Laws of Software Development

Laws of Software Development

In speaking with people about the complexity of software development, one comparison I’ve often used to describe it is to relate software development to physical engineering. Engineering can rely on physical constants that can be expressed as formulas or constant numbers. For example, the tensile strength of AISI 1018 mild/low carbon steel is 53,700 psi. Standard gravity is defined as 9.80665 m/s2. Engineers can rely on numbers such as these to design and build objects. 

In software development, complexity arises because there are very few (arguably zero) constants that we can rely on. At any given point, something can fail or not preform to specification. Life would be far easier for software developers if we could rely on a network connection always operating at a certain speed, or a CPU operating at a certain capacity, or a database never failing, or a file system never becoming full…the list goes on of the failures that could occur.  But we cannot rely on these failures not occurring and we must build in the ability to handle these failures, and this drives up complexity. Not having a defined set of laws to operate by makes it all the more challenging. 

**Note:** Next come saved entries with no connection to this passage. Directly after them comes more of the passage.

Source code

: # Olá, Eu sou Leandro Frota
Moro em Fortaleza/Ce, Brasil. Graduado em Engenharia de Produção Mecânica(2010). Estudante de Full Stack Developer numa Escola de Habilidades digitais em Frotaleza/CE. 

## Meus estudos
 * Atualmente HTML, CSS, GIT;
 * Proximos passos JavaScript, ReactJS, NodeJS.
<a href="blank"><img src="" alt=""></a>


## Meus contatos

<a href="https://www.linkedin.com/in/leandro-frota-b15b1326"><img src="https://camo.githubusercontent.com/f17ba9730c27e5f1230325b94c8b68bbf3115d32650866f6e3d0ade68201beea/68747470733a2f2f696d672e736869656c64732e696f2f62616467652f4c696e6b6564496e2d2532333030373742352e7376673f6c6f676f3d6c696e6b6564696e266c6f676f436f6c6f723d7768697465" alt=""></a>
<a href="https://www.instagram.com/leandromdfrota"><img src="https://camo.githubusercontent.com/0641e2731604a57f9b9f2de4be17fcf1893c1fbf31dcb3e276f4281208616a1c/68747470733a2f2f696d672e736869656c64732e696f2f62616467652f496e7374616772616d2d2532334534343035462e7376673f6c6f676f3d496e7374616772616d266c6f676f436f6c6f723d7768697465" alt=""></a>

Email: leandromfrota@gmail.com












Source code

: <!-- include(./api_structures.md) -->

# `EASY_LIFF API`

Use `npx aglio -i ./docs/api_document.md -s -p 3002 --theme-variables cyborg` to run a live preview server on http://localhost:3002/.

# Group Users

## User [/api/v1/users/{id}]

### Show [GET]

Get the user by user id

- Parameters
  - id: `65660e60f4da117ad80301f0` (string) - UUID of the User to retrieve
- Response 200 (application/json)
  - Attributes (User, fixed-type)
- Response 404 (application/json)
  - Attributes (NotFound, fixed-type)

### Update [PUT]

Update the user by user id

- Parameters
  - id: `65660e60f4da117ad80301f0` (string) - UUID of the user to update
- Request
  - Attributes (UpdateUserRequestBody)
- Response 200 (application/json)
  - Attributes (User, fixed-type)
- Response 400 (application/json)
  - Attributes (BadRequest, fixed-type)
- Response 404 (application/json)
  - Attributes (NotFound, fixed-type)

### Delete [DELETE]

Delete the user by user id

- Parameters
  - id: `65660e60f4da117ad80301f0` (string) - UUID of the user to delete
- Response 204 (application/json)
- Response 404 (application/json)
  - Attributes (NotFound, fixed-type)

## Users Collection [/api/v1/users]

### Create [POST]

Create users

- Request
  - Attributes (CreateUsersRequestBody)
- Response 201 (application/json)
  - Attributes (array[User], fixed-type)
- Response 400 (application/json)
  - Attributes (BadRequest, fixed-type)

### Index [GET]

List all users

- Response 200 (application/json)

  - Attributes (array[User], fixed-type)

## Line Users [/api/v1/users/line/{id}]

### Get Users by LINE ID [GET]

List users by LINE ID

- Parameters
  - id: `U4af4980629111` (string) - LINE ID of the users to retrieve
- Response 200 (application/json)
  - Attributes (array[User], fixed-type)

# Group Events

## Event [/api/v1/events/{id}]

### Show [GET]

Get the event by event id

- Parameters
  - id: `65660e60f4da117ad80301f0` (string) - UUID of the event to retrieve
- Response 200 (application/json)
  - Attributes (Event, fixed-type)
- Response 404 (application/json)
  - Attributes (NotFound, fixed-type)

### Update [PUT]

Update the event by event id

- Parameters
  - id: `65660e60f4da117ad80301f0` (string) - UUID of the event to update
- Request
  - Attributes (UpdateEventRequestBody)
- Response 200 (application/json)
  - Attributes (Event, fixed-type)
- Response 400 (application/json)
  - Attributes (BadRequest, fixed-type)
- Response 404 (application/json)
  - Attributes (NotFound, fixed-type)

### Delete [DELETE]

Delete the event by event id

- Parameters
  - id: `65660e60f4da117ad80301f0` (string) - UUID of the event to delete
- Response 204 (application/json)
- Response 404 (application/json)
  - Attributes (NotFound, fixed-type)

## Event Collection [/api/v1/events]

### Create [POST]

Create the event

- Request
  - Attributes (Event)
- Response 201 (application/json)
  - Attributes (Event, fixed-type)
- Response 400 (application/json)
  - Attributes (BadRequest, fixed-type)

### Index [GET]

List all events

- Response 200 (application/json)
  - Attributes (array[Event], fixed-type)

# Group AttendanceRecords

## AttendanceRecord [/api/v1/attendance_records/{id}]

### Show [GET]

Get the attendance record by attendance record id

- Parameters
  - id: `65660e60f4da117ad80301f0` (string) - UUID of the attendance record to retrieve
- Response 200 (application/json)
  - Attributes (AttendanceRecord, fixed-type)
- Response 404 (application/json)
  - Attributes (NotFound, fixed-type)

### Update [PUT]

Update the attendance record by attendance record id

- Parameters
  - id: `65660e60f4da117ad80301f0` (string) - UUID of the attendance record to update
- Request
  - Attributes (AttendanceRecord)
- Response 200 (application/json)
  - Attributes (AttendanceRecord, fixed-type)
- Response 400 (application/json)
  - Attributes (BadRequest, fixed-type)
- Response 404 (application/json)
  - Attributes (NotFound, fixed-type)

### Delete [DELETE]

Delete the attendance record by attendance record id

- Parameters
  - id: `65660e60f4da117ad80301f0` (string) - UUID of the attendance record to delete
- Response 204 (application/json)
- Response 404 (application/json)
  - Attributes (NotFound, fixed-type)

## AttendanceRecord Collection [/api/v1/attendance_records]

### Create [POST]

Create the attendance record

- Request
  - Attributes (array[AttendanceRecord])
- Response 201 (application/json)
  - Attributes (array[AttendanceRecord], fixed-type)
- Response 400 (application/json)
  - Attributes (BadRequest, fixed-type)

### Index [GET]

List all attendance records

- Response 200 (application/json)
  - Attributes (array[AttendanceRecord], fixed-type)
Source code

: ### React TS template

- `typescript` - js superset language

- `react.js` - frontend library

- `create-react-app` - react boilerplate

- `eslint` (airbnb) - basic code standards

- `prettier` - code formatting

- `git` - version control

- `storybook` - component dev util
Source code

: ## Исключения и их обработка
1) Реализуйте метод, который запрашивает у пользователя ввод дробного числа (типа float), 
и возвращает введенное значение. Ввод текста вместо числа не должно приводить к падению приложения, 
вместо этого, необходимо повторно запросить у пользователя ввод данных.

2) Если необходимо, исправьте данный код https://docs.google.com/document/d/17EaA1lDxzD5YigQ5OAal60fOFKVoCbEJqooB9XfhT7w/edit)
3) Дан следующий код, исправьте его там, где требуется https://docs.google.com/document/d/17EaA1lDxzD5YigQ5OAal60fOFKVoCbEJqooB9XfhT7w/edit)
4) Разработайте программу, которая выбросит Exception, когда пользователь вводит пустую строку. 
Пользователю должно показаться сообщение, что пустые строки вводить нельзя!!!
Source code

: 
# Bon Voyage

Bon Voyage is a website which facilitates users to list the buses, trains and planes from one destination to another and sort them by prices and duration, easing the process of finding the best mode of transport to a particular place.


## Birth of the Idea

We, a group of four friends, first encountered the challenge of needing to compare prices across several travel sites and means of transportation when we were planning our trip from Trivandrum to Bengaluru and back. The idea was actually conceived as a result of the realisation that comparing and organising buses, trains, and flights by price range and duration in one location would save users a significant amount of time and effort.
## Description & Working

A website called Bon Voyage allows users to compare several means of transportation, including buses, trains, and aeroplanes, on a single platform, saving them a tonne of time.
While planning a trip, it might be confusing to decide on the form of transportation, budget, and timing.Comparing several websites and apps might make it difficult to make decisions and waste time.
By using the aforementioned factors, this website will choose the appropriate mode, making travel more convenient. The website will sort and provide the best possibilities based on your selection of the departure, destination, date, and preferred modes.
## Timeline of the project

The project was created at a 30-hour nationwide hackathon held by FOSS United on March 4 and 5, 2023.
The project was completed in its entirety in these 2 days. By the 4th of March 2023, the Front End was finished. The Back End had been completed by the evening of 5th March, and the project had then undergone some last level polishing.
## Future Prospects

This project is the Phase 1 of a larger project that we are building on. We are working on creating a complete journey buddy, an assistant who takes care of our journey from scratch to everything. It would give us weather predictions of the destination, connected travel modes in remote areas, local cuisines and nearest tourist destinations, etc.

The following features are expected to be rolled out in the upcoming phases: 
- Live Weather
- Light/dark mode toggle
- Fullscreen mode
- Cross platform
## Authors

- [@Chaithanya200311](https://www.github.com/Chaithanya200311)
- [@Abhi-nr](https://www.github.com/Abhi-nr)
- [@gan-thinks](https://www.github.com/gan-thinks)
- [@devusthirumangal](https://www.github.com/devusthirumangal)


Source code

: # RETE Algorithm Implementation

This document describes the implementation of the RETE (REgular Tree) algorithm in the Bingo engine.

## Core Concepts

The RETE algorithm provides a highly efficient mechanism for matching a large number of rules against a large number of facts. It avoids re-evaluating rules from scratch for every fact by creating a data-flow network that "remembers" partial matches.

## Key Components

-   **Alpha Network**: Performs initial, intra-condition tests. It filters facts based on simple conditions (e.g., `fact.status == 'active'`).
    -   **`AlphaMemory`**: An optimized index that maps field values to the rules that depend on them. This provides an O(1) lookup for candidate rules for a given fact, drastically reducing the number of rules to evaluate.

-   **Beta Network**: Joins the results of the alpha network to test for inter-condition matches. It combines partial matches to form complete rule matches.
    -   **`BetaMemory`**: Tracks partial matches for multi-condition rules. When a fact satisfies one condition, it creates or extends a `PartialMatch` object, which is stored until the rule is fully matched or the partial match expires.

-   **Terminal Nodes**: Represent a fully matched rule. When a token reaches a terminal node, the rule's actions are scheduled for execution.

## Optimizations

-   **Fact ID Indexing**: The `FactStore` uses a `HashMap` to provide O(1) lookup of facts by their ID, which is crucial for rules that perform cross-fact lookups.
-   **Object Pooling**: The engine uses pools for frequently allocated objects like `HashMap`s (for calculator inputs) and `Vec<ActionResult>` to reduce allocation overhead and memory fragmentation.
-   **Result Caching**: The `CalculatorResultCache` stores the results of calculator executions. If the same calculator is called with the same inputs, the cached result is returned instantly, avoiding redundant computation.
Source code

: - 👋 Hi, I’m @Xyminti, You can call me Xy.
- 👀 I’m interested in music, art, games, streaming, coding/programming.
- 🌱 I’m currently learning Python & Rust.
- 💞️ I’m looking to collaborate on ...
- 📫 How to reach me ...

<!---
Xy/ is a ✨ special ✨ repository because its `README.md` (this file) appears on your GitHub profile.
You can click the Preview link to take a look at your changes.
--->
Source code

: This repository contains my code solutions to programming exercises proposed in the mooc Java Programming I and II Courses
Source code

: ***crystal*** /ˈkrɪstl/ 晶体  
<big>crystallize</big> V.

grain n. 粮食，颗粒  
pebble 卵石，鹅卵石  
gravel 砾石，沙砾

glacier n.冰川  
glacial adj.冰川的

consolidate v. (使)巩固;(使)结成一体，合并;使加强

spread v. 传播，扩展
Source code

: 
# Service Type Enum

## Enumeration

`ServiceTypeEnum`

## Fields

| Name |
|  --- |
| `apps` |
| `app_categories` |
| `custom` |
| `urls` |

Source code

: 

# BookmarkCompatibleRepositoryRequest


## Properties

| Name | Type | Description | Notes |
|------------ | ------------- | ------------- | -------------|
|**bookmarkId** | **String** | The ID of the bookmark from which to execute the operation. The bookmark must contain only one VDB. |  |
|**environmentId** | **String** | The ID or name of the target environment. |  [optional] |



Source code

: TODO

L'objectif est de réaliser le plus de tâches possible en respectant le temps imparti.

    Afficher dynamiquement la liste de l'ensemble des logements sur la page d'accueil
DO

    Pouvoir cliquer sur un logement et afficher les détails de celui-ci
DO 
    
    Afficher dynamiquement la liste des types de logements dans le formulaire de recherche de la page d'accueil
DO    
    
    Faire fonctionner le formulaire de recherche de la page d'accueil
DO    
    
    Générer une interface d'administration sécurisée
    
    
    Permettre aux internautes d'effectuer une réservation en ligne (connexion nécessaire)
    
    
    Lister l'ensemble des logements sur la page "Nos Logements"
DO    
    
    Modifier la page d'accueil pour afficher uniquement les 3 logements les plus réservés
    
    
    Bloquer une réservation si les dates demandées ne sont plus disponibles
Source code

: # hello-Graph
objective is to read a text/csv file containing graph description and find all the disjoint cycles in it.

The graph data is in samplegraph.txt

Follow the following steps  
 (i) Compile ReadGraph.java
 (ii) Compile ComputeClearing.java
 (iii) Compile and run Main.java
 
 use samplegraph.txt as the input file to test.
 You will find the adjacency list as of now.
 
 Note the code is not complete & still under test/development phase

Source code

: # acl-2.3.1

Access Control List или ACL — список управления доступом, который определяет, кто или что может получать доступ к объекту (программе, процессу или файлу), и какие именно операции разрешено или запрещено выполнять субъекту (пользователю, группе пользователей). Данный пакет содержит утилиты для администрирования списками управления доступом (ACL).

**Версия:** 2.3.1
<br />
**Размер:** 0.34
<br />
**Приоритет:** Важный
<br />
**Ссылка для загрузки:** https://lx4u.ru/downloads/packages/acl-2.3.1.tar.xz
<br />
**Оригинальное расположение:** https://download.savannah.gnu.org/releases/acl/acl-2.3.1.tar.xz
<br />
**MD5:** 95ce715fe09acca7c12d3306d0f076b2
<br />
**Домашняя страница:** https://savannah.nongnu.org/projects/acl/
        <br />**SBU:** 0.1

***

Interestingly, we find that the reverse is often true with the softer side of software development. Over the last few decades, numerous rules, laws, and heuristics have emerged from software project management that describe the nature of software development. I thought it would be fun to highlight a few of them – let me know your experiences in the comments!

Eagleson’s Law

Any code of your own that you haven't looked at for six or more months might as well have been written by someone else.

Brook’s law

Adding people to a late software project makes it later.

Galorath’s 7th law

Projects that get behind, stay behind.

Conway’s Law

"organizations which design systems ... are constrained to produce designs which are copies of the communication structures of these organizations."

Hofstadter's Law

"It always takes longer than you expect, even when you take into account Hofstadter's Law."
Mike Killeen

Senior Software Engineering Lead at ICF

6 年

Eagleson’s Law Any code of your own that you haven't looked at for six or more months might as well have been written by someone else. I learned this lesson while working at Time-Life where I took on another project for several months and on my return wondered (to put it mildly) who had mangled my code. A look at the code history revealed that nobody did, it was all me. Lesson learned. Flash forward to my return to AAP and looking at a project that I hadn't touched in eight months (and hadn't thought I'd see again). The code was organized better, commented, clean and even had a confluence page of notes for API calls and architecture. Lesson validated.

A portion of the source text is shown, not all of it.